↓

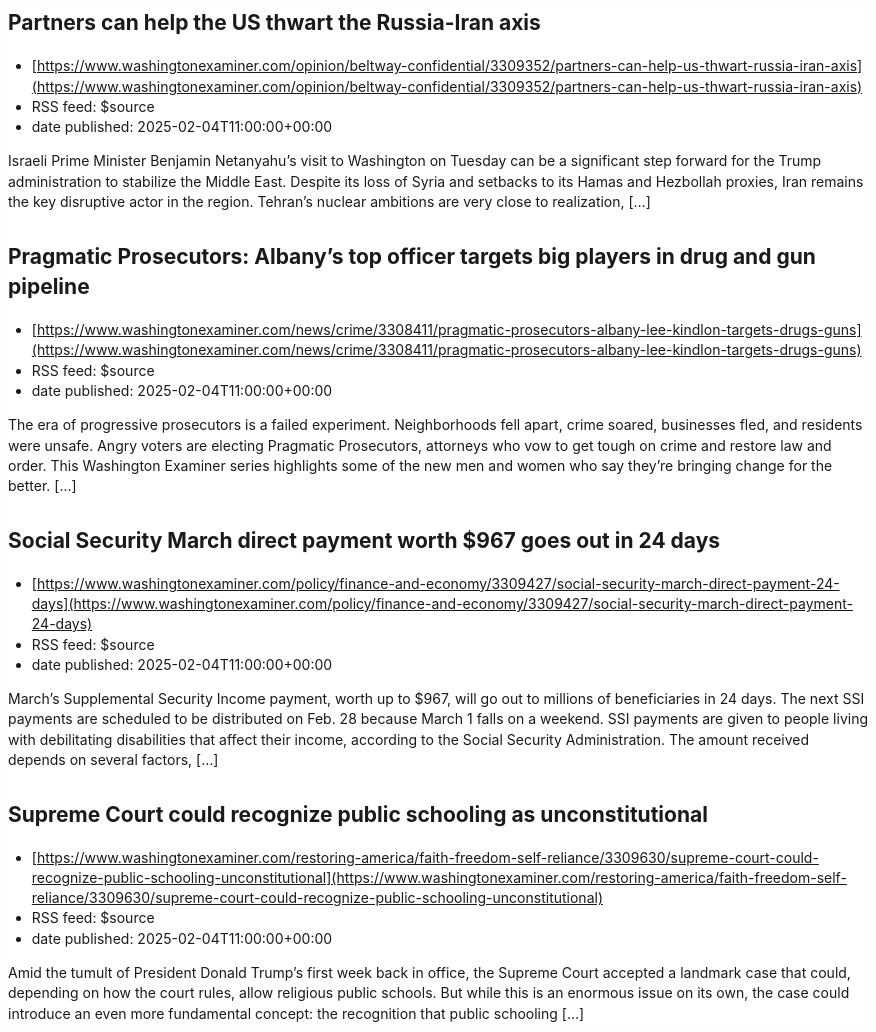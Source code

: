 ## Partners can help the US thwart the Russia-Iran axis
 - [https://www.washingtonexaminer.com/opinion/beltway-confidential/3309352/partners-can-help-us-thwart-russia-iran-axis](https://www.washingtonexaminer.com/opinion/beltway-confidential/3309352/partners-can-help-us-thwart-russia-iran-axis)
 - RSS feed: $source
 - date published: 2025-02-04T11:00:00+00:00

Israeli Prime Minister Benjamin Netanyahu’s visit to Washington on Tuesday can be a significant step forward for the Trump administration to stabilize the Middle East. Despite its loss of Syria and setbacks to its Hamas and Hezbollah proxies, Iran remains the key disruptive actor in the region. Tehran’s nuclear ambitions are very close to realization, [&#8230;]

## Pragmatic Prosecutors: Albany’s top officer targets big players in drug and gun pipeline
 - [https://www.washingtonexaminer.com/news/crime/3308411/pragmatic-prosecutors-albany-lee-kindlon-targets-drugs-guns](https://www.washingtonexaminer.com/news/crime/3308411/pragmatic-prosecutors-albany-lee-kindlon-targets-drugs-guns)
 - RSS feed: $source
 - date published: 2025-02-04T11:00:00+00:00

The era of progressive prosecutors is a failed experiment. Neighborhoods fell apart, crime soared, businesses fled, and residents were unsafe. Angry voters are electing&#160;Pragmatic Prosecutors, attorneys who vow to get tough on crime and restore law and order. This&#160;Washington Examiner&#160;series highlights some of the new men and women&#160;who say they’re bringing change for the better. [&#8230;]

## Social Security March direct payment worth $967 goes out in 24 days
 - [https://www.washingtonexaminer.com/policy/finance-and-economy/3309427/social-security-march-direct-payment-24-days](https://www.washingtonexaminer.com/policy/finance-and-economy/3309427/social-security-march-direct-payment-24-days)
 - RSS feed: $source
 - date published: 2025-02-04T11:00:00+00:00

March&#8217;s&#160;Supplemental Security Income&#160;payment, worth up to $967, will go out to&#160;millions&#160;of beneficiaries in 24 days. The next SSI payments are scheduled to be distributed on Feb. 28 because March 1 falls on a weekend. SSI payments are given to people living with debilitating disabilities that affect their income, according to the Social Security Administration. The&#160;amount&#160;received depends on several factors, [&#8230;]

## Supreme Court could recognize public schooling as unconstitutional
 - [https://www.washingtonexaminer.com/restoring-america/faith-freedom-self-reliance/3309630/supreme-court-could-recognize-public-schooling-unconstitutional](https://www.washingtonexaminer.com/restoring-america/faith-freedom-self-reliance/3309630/supreme-court-could-recognize-public-schooling-unconstitutional)
 - RSS feed: $source
 - date published: 2025-02-04T11:00:00+00:00

Amid the tumult of President Donald Trump’s first week back in office, the Supreme Court accepted a landmark case that could, depending on how the court rules, allow religious public schools. But while this is an enormous issue on its own, the case could introduce an even more fundamental concept: the recognition that public schooling [&#8230;]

↑

## BRIEF:
The answer consists of the lines above that include the word "Trump", each copied exactly.

## RESULT:
Israeli Prime Minister Benjamin Netanyahu’s visit to Washington on Tuesday can be a significant step forward for the Trump administration to stabilize the Middle East. Despite its loss of Syria and setbacks to its Hamas and Hezbollah proxies, Iran remains the key disruptive actor in the region. Tehran’s nuclear ambitions are very close to realization, [&#8230;]
Amid the tumult of President Donald Trump’s first week back in office, the Supreme Court accepted a landmark case that could, depending on how the court rules, allow religious public schools. But while this is an enormous issue on its own, the case could introduce an even more fundamental concept: the recognition that public schooling [&#8230;]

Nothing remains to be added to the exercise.